O secretário-geral da CGTP, Tiago Oliveira, considera que há pontos do pacote laboral do Governo que são inconstitucionais e desafiou o Presidente da República, António José Seguro, a “ouvir a maioria dos trabalhadores”.
“Há matérias neste pacote laboral que são inconstitucionais, o afastamento da CGTP é inconstitucional e alguém como a figura do Presidente da República terá, no momento certo, de se pronunciar”, afirmou o líder da CGTP à saída do encontro com António José Seguro, que decorreu nesta quarta-feira à tarde no Palácio de Belém.
O Presidente da República, acrescentou, será “sensível” com certeza a esta situação, notando que o pacote laboral é rejeitado pela maioria dos trabalhadores.
“O Presidente tem que ouvir a maioria dos trabalhadores”, desafiou.
A expectativa da central sindical é que o Presidente da República cumpra o que prometeu. Na campanha para as presidenciais, António José Seguro ameaçou vetar o pacote laboral, caso o diploma chegasse a Belém nos termos em que foi apresentado em Julho do ano passado, “porque não resolve nenhum problema, pelo contrário, vem criar mais instabilidade social”.
A 11 de Março, a CGTP tinha pedido uma reunião urgente com António José Seguro para lhe dar conta da “profunda preocupação” com as medidas previstas no anteprojecto “Trabalho XXI”e denunciar a sua exclusão das negociações.
A central sindical rejeitava “a tentativa do Governo de a excluir dos espaços de discussão sobre as alterações à legislação do trabalho”.
“O afastamento da CGTP-IN do processo fere a democracia e viola os direitos constitucionais de participação das organizações representativas dos trabalhadores na elaboração das leis laborais”, alertava a estrutura liderada por Tiago Oliveira.
CAP: “A bola passará para o campo do Governo”
A Confederação dos Agricultores de Portugal (CAP) – primeira estrutura empresarial a ser recebida por Seguro -, não vê “vantagem” em reabrir as negociações do pacote laboral e entende que, “ao fim de 200 horas de negociação, é o momento de cada um tomar a sua posição definitiva”.
O documento em cima da mesa, afirmou Álvaro Mendonça e Moura, presidente da CAP, já é um meio-termo entre as propostas dos patrões, da UGT e do Governo e não vê “mais vantagem em adicionar outras 200 horas ao processo” negocial.

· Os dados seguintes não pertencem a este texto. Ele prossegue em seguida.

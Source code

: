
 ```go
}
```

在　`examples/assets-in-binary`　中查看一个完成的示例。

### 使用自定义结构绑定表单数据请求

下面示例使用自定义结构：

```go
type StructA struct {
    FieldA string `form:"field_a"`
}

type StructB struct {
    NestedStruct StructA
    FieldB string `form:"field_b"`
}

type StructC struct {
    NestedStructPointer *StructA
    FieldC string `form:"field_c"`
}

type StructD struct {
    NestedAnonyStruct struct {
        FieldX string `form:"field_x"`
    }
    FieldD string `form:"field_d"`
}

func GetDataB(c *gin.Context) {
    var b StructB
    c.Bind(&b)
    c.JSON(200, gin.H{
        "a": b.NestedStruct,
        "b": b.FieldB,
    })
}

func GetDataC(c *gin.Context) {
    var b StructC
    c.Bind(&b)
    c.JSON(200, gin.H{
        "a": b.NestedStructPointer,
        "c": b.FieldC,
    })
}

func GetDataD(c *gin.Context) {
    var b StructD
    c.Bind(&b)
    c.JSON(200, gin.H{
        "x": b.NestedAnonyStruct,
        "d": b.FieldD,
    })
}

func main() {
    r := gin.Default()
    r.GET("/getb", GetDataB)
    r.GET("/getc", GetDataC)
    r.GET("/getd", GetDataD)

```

Na reunião, o representante do sector da agricultura transmitiu ao Presidente da República que “está de acordo com a última versão do documento”, dado que “garante alguns pontos que para a CAP são fundamentais” relacionados com a falta de mão-de-obra no sector.
“Transmitimos que estamos de acordo com a última versão do documento. A UGT terá agora de se pronunciar”, afirmou, acrescentando que se trata de uma proposta “muito equilibrada”.
Questionado sobre se estaria disponível para reabrir o processo negocial para tentar acomodar as propostas da UGT relativas ao banco de horas e à jornada contínua, Mendonça e Moura respondeu que “o documento já é o meio termo” e que o que se procura é um acordo.
Sobre a reunião do secretariado nacional da UGT que, nesta quinta-feira, decide se dá luz verde ao pacote laboral, o líder da CAP lembrou que a posição de todos os intervenientes é conhecida.
“No ponto a que chegámos, a bola passará para o campo do Governo”, afirmou.
A CAP aproveitou a primeira reunião com Seguro para expressar a sua preocupação com “a falta de resposta” aos agricultores e produtores florestais afectados pelas intempéries do início do ano.
Ao mesmo tempo alertou para o impacto que a guerra no Irão está a ter nos preços dos fertilizantes e dos combustíveis, destacando a diferença entre os apoios dados pelo Govenro português e o que o executivo do país vizinho tem dado aos agricultores espanhóis.
Seguro está a receber os parceiros sociais nesta quarta-feira, véspera da reunião do secretariado nacional da UGT, onde esta estrutura irá decidir se dará o seu acordo à proposta de alteração à legislação laboral do Governo.